Я всегда понимала, что люблю не его, а профессора. Жиль для меня скорее приятель, и хотя между нами существовала близость, я не придавала ей большого значения. А в Шимека я влюбилась сразу, как поступила в Бруссе, но долго думала, что тут мне не светит.
Над профессором многие посмеиваются, потому что он до сих пор говорит с сильным акцентом и отпускает шутки, которые не сразу поймешь. А иногда разговаривает сам с собой.
Он нисколько не похож на начальника, каким его обычно представляют. В нем нет значительности, которая есть в моем отце; лицо у него живое, и вообще он смахивает на постаревшего проказливого мальчишку. Тем не менее он член Медицинской академии и, как поговаривают, возможный кандидат на Нобелевскую премию.
Я всегда подстраивала так, чтобы остаться с ним наедине по вечерам, когда он задерживался, вскрывая подопытных животных — крыс, морских свинок, а с недавнего времени и собак. Теперь у нас в подвале живет их около трех десятков, и больные из других отделений жалуются, что по ночам собаки воют.

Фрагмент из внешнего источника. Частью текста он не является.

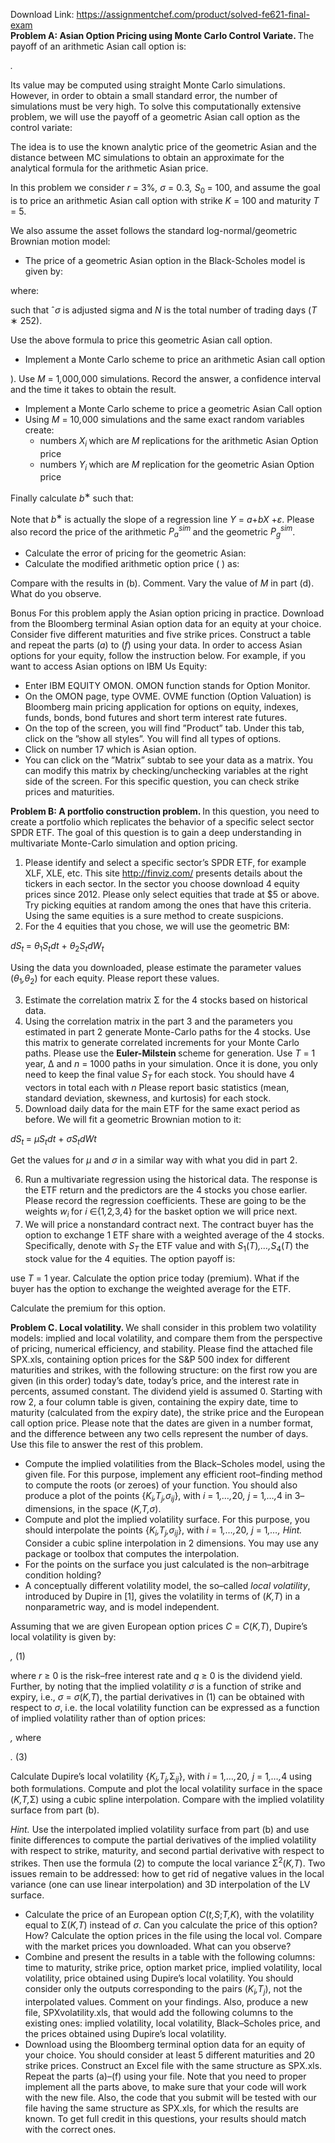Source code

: Download Link: https://assignmentchef.com/product/solved-fe621-final-exam
<br>
<strong>Problem A: Asian Option Pricing using Monte Carlo Control Variate. </strong>The payoff of an arithmetic Asian call option is:

<em> .</em>

Its value may be computed using straight Monte Carlo simulations. However, in order to obtain a small standard error, the number of simulations must be very high. To solve this computationally extensive problem, we will use the payoff of a geometric Asian call option as the control variate:

The idea is to use the known analytic price of the geometric Asian and the distance between MC simulations to obtain an approximate for the analytical formula for the arithmetic Asian price.

In this problem we consider <em>r </em>= 3%<em>, σ </em>= 0<em>.</em>3<em>, S</em><sub>0 </sub>= 100, and assume the goal is to price an arithmetic Asian call option with strike <em>K </em>= 100 and maturity <em>T </em>= 5.

We also assume the asset follows the standard log-normal/geometric Brownian motion model:

<ul>

 <li>The price of a geometric Asian option in the Black-Scholes model is given by:</li>

</ul>

where:

such that ˆ<em>σ </em>is adjusted sigma and <em>N </em>is the total number of trading days (<em>T </em>∗ 252).

Use the above formula to price this geometric Asian call option.

<ul>

 <li>Implement a Monte Carlo scheme to price an arithmetic Asian call option</li>

</ul>

). Use <em>M </em>= 1<em>,</em>000<em>,</em>000 simulations. Record the answer, a confidence interval and the time it takes to obtain the result.

<ul>

 <li>Implement a Monte Carlo scheme to price a geometric Asian Call option</li>

 <li>Using <em>M </em>= 10<em>,</em>000 simulations and the same exact random variables create:

  <ul>

   <li>numbers <em>X<sub>i </sub></em>which are <em>M </em>replications for the arithmetic Asian Option price</li>

   <li>numbers <em>Y<sub>i </sub></em>which are <em>M </em>replication for the geometric Asian Option price</li>

  </ul></li>

</ul>

Finally calculate <em>b</em><sup>∗ </sup>such that:

Note that <em>b</em><sup>∗ </sup>is actually the slope of a regression line <em>Y </em>= <em>a</em>+<em>bX </em>+<em>ε</em>. Please also record the price of the arithmetic <em>P<sub>a</sub><sup>sim </sup></em>and the geometric <em>P<sub>g</sub><sup>sim</sup></em>.

<ul>

 <li>Calculate the error of pricing for the geometric Asian:</li>

 <li>Calculate the modified arithmetic option price ( ) as:</li>

</ul>

Compare with the results in (b). Comment. Vary the value of <em>M </em>in part (d). What do you observe.

Bonus For this problem apply the Asian option pricing in practice. Download from the Bloomberg terminal Asian option data for an equity at your choice. Consider five different maturities and five strike prices. Construct a table and repeat the parts (<em>a</em>) to (<em>f</em>) using your data. In order to access Asian options for your equity, follow the instruction below. For example, if you want to access Asian options on IBM Us Equity:

<ul>

 <li>Enter IBM EQUITY OMON. OMON function stands for Option Monitor.</li>

 <li>On the OMON page, type OVME. OVME function (Option Valuation) is Bloomberg main pricing application for options on equity, indexes, funds, bonds, bond futures and short term interest rate futures.</li>

 <li>On the top of the screen, you will find ”Product” tab. Under this tab, click on the ”show all styles”. You will find all types of options.</li>

 <li>Click on number 17 which is Asian option.</li>

 <li>You can click on the ”Matrix” subtab to see your data as a matrix. You can modify this matrix by checking/unchecking variables at the right side of the screen. For this specific question, you can check strike prices and maturities.</li>

</ul>

<strong>Problem B: A portfolio construction problem. </strong>In this question, you need to create a portfolio which replicates the behavior of a specific select sector SPDR ETF. The goal of this question is to gain a deep understanding in multivariate Monte-Carlo simulation and option pricing.

<ol>

 <li>Please identify and select a specific sector’s SPDR ETF, for example XLF, XLE, etc. This site <a href="http://finviz.com/">http://finviz.com/</a> presents details about the tickers in each sector. In the sector you choose download 4 equity prices since 2012. Please only select equities that trade at $5 or above. Try picking equities at random among the ones that have this criteria. Using the same equities is a sure method to create suspicions.</li>

 <li>For the 4 equities that you chose, we will use the geometric BM:</li>

</ol>

<em>dS<sub>t </sub></em>= <em>θ</em><sub>1</sub><em>S<sub>t</sub>dt </em>+ <em>θ</em><sub>2</sub><em>S<sub>t</sub>dW<sub>t</sub></em>

Using the data you downloaded, please estimate the parameter values (<em>θ</em><sub>1</sub><em>,θ</em><sub>2</sub>) for each equity. Please report these values.

<ol start="3">

 <li>Estimate the correlation matrix Σ for the 4 stocks based on historical data.</li>

 <li>Using the correlation matrix in the part 3 and the parameters you estimated in part 2 generate Monte-Carlo paths for the 4 stocks. Use this matrix to generate correlated increments for your Monte Carlo paths. Please use the <strong>Euler-Milstein </strong>scheme for generation. Use <em>T </em>= 1 year, ∆ and <em>n </em>= 1000 paths in your simulation. Once it is done, you only need to keep the final value <em>S<sub>T </sub></em>for each stock. You should have 4 vectors in total each with <em>n </em> Please report basic statistics (mean, standard deviation, skewness, and kurtosis) for each stock.</li>

 <li>Download daily data for the main ETF for the same exact period as before. We will fit a geometric Brownian motion to it:</li>

</ol>

<em>dS<sub>t </sub></em>= <em>µS<sub>t</sub>dt </em>+ <em>σS<sub>t</sub>dWt</em>

Get the values for <em>µ </em>and <em>σ </em>in a similar way with what you did in part 2.

<ol start="6">

 <li>Run a multivariate regression using the historical data. The response is the ETF return and the predictors are the 4 stocks you chose earlier. Please record the regression coefficients. These are going to be the weights <em>w<sub>i </sub></em>for <em>i </em>∈{1<em>,</em>2<em>,</em>3<em>,</em>4} for the basket option we will price next.</li>

 <li>We will price a nonstandard contract next. The contract buyer has the option to exchange 1 ETF share with a weighted average of the 4 stocks. Specifically, denote with <em>S<sub>T </sub></em>the ETF value and with <em>S</em><sub>1</sub>(<em>T</em>)<em>,…,S</em><sub>4</sub>(<em>T</em>) the stock value for the 4 equities. The option payoff is:</li>

</ol>

use <em>T </em>= 1 year. Calculate the option price today (premium). What if the buyer has the option to exchange the weighted average for the ETF.

Calculate the premium for this option.

<strong>Problem C. Local volatility. </strong>We shall consider in this problem two volatility models: implied and local volatility, and compare them from the perspective of pricing, numerical efficiency, and stability. Please find the attached file SPX.xls, containing option prices for the S&amp;P 500 index for different maturities and strikes, with the following structure: on the first row you are given (in this order) today’s date, today’s price, and the interest rate in percents, assumed constant. The dividend yield is assumed 0. Starting with row 2, a four column table is given, containing the expiry date, time to maturity (calculated from the expiry date), the strike price and the European call option price. Please note that the dates are given in a number format, and the difference between any two cells represent the number of days. Use this file to answer the rest of this problem.

<ul>

 <li>Compute the implied volatilities from the Black–Scholes model, using the given file. For this purpose, implement any efficient root–finding method to compute the roots (or zeroes) of your function. You should also produce a plot of the points {<em>K<sub>i</sub>,T<sub>j</sub>,σ<sub>ij</sub></em>}, with <em>i </em>= 1<em>,…,</em>20<em>, j </em>= 1<em>,…,</em>4 in 3– dimensions, in the space (<em>K,T,σ</em>).</li>

 <li>Compute and plot the implied volatility surface. For this purpose, you should interpolate the points {<em>K<sub>i</sub>,T<sub>j</sub>,σ<sub>ij</sub></em>}, with <em>i </em>= 1<em>,…,</em>20<em>, j </em>= 1<em>,…,</em> <em>Hint. </em>Consider a cubic spline interpolation in 2 dimensions. You may use any package or toolbox that computes the interpolation.</li>

 <li>For the points on the surface you just calculated is the non–arbitrage condition holding?</li>

 <li>A conceptually different volatility model, the so–called <em>local volatility</em>, introduced by Dupire in [1], gives the volatility in terms of (<em>K,T</em>) in a nonparametric way, and is model independent.</li>

</ul>

Assuming that we are given European option prices <em>C </em>= <em>C</em>(<em>K,T</em>), Dupire’s local volatility is given by:

<em>,                            </em>(1)

where <em>r </em>≥ 0 is the risk–free interest rate and <em>q </em>≥ 0 is the dividend yield. Further, by noting that the implied volatility <em>σ </em>is a function of strike and expiry, i.e., <em>σ </em>= <em>σ</em>(<em>K,T</em>), the partial derivatives in (1) can be obtained with respect to <em>σ</em>, i.e. the local volatility function can be expressed as a function of implied volatility rather than of option prices:

<em>, </em>where

<em>.                                </em>(3)

Calculate Dupire’s local volatility {<em>K<sub>i</sub>,T<sub>j</sub>,</em>Σ<em><sub>ij</sub></em>}, with <em>i </em>= 1<em>,…,</em>20<em>, j </em>= 1<em>,…,</em>4 using both formulations. Compute and plot the local volatility surface in the space (<em>K,T,</em>Σ) using a cubic spline interpolation. Compare with the implied volatility surface from part (b).

<em>Hint. </em>Use the interpolated implied volatility surface from part (b) and use finite differences to compute the partial derivatives of the implied volatility with respect to strike, maturity, and second partial derivative with respect to strikes. Then use the formula (2) to compute the local variance Σ<sup>2</sup>(<em>K,T</em>). Two issues remain to be addressed: how to get rid of negative values in the local variance (one can use linear interpolation) and 3D interpolation of the LV surface.

<ul>

 <li>Calculate the price of an European option <em>C</em>(<em>t,S</em>;<em>T,K</em>), with the volatility equal to Σ(<em>K,T</em>) instead of <em>σ</em>. Can you calculate the price of this option? How? Calculate the option prices in the file using the local vol. Compare with the market prices you downloaded. What can you observe?</li>

 <li>Combine and present the results in a table with the following columns: time to maturity, strike price, option market price, implied volatility, local volatility, price obtained using Dupire’s local volatility. You should consider only the outputs corresponding to the pairs (<em>K<sub>i</sub>,T<sub>j</sub></em>), not the interpolated values. Comment on your findings. Also, produce a new file, SPXvolatility.xls, that would add the following columns to the existing ones: implied volatility, local volatility, Black–Scholes price, and the prices obtained using Dupire’s local volatility.</li>

 <li>Download using the Bloomberg terminal option data for an equity of your choice. You should consider at least 5 different maturities and 20 strike prices. Construct an Excel file with the same structure as SPX.xls. Repeat the parts (a)–(f) using your file. Note that you need to proper implement all the parts above, to make sure that your code will work with the new file. Also, the code that you submit will be tested with our file having the same structure as SPX.xls, for which the results are known. To get full credit in this questions, your results should match with the correct ones.</li>

</ul>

Шимек убежден, что следует верным путем, что его открытия пойдут на пользу человечеству, и с этого пути его никому не столкнуть.
— В чем дело, малышка?
У Шимека все лаборантки — «малышки». Так ему проще: у него скверная память на фамилии, особенно французские.
— Нет, ничего, месье. Просто подумала, не могу ли я вам чем-нибудь помочь.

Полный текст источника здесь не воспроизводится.